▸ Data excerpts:

· · · · · · ·

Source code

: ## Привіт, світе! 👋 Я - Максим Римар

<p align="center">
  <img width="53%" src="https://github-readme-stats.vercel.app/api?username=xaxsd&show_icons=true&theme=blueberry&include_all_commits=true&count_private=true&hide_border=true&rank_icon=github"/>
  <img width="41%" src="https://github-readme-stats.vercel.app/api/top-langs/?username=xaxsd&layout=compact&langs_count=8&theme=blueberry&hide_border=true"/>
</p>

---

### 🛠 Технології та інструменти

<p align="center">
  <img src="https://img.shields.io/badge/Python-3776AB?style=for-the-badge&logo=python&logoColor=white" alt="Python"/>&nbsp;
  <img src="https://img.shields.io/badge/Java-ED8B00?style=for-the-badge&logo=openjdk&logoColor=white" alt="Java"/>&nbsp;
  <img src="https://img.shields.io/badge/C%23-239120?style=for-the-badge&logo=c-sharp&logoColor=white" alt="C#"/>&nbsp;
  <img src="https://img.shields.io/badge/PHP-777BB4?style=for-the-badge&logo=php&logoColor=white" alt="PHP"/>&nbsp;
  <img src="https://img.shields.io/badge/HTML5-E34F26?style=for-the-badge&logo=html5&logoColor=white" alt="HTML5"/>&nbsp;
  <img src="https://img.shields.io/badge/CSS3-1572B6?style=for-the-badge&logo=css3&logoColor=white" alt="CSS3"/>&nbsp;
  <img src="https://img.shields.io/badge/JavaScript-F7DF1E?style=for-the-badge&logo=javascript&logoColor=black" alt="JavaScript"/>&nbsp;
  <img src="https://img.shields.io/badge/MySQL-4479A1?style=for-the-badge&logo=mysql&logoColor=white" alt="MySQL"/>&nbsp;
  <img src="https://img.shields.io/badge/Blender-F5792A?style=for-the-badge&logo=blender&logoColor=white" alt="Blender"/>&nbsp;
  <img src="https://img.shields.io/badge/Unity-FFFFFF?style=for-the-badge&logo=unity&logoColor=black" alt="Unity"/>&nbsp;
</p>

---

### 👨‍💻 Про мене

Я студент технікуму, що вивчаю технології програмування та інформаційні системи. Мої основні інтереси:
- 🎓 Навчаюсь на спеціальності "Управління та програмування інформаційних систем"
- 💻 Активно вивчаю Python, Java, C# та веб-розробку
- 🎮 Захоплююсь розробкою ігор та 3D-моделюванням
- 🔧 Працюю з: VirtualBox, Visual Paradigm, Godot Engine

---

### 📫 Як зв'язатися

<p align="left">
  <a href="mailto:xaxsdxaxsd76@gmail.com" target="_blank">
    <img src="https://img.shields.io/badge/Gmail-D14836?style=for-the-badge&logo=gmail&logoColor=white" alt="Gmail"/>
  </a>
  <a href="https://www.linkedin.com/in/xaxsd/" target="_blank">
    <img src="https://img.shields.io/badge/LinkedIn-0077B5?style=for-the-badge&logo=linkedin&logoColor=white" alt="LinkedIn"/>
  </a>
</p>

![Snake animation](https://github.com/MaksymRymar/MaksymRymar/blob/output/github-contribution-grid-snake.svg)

· · · · · · ·

▸ Task objective: Set down each record again, exactly as written.

▸ Reply:
Source code

: ## Привіт, світе! 👋 Я - Максим Римар

<p align="center">
  <img width="53%" src="https://github-readme-stats.vercel.app/api?username=xaxsd&show_icons=true&theme=blueberry&include_all_commits=true&count_private=true&hide_border=true&rank_icon=github"/>
  <img width="41%" src="https://github-readme-stats.vercel.app/api/top-langs/?username=xaxsd&layout=compact&langs_count=8&theme=blueberry&hide_border=true"/>
</p>

---

### 🛠 Технології та інструменти

<p align="center">
  <img src="https://img.shields.io/badge/Python-3776AB?style=for-the-badge&logo=python&logoColor=white" alt="Python"/>&nbsp;
  <img src="https://img.shields.io/badge/Java-ED8B00?style=for-the-badge&logo=openjdk&logoColor=white" alt="Java"/>&nbsp;
  <img src="https://img.shields.io/badge/C%23-239120?style=for-the-badge&logo=c-sharp&logoColor=white" alt="C#"/>&nbsp;
  <img src="https://img.shields.io/badge/PHP-777BB4?style=for-the-badge&logo=php&logoColor=white" alt="PHP"/>&nbsp;
  <img src="https://img.shields.io/badge/HTML5-E34F26?style=for-the-badge&logo=html5&logoColor=white" alt="HTML5"/>&nbsp;
  <img src="https://img.shields.io/badge/CSS3-1572B6?style=for-the-badge&logo=css3&logoColor=white" alt="CSS3"/>&nbsp;
  <img src="https://img.shields.io/badge/JavaScript-F7DF1E?style=for-the-badge&logo=javascript&logoColor=black" alt="JavaScript"/>&nbsp;
  <img src="https://img.shields.io/badge/MySQL-4479A1?style=for-the-badge&logo=mysql&logoColor=white" alt="MySQL"/>&nbsp;
  <img src="https://img.shields.io/badge/Blender-F5792A?style=for-the-badge&logo=blender&logoColor=white" alt="Blender"/>&nbsp;
  <img src="https://img.shields.io/badge/Unity-FFFFFF?style=for-the-badge&logo=unity&logoColor=black" alt="Unity"/>&nbsp;
</p>

---

### 👨‍💻 Про мене

Я студент технікуму, що вивчаю технології програмування та інформаційні системи. Мої основні інтереси:
- 🎓 Навчаюсь на спеціальності "Управління та програмування інформаційних систем"
- 💻 Активно вивчаю Python, Java, C# та веб-розробку
- 🎮 Захоплююсь розробкою ігор та 3D-моделюванням
- 🔧 Працюю з: VirtualBox, Visual Paradigm, Godot Engine

---

### 📫 Як зв'язатися

<p align="left">
  <a href="mailto:xaxsdxaxsd76@gmail.com" target="_blank">
    <img src="https://img.shields.io/badge/Gmail-D14836?style=for-the-badge&logo=gmail&logoColor=white" alt="Gmail"/>
  </a>
  <a href="https://www.linkedin.com/in/xaxsd/" target="_blank">
    <img src="https://img.shields.io/badge/LinkedIn-0077B5?style=for-the-badge&logo=linkedin&logoColor=white" alt="LinkedIn"/>
  </a>
</p>

![Snake animation](https://github.com/MaksymRymar/MaksymRymar/blob/output/github-contribution-grid-snake.svg)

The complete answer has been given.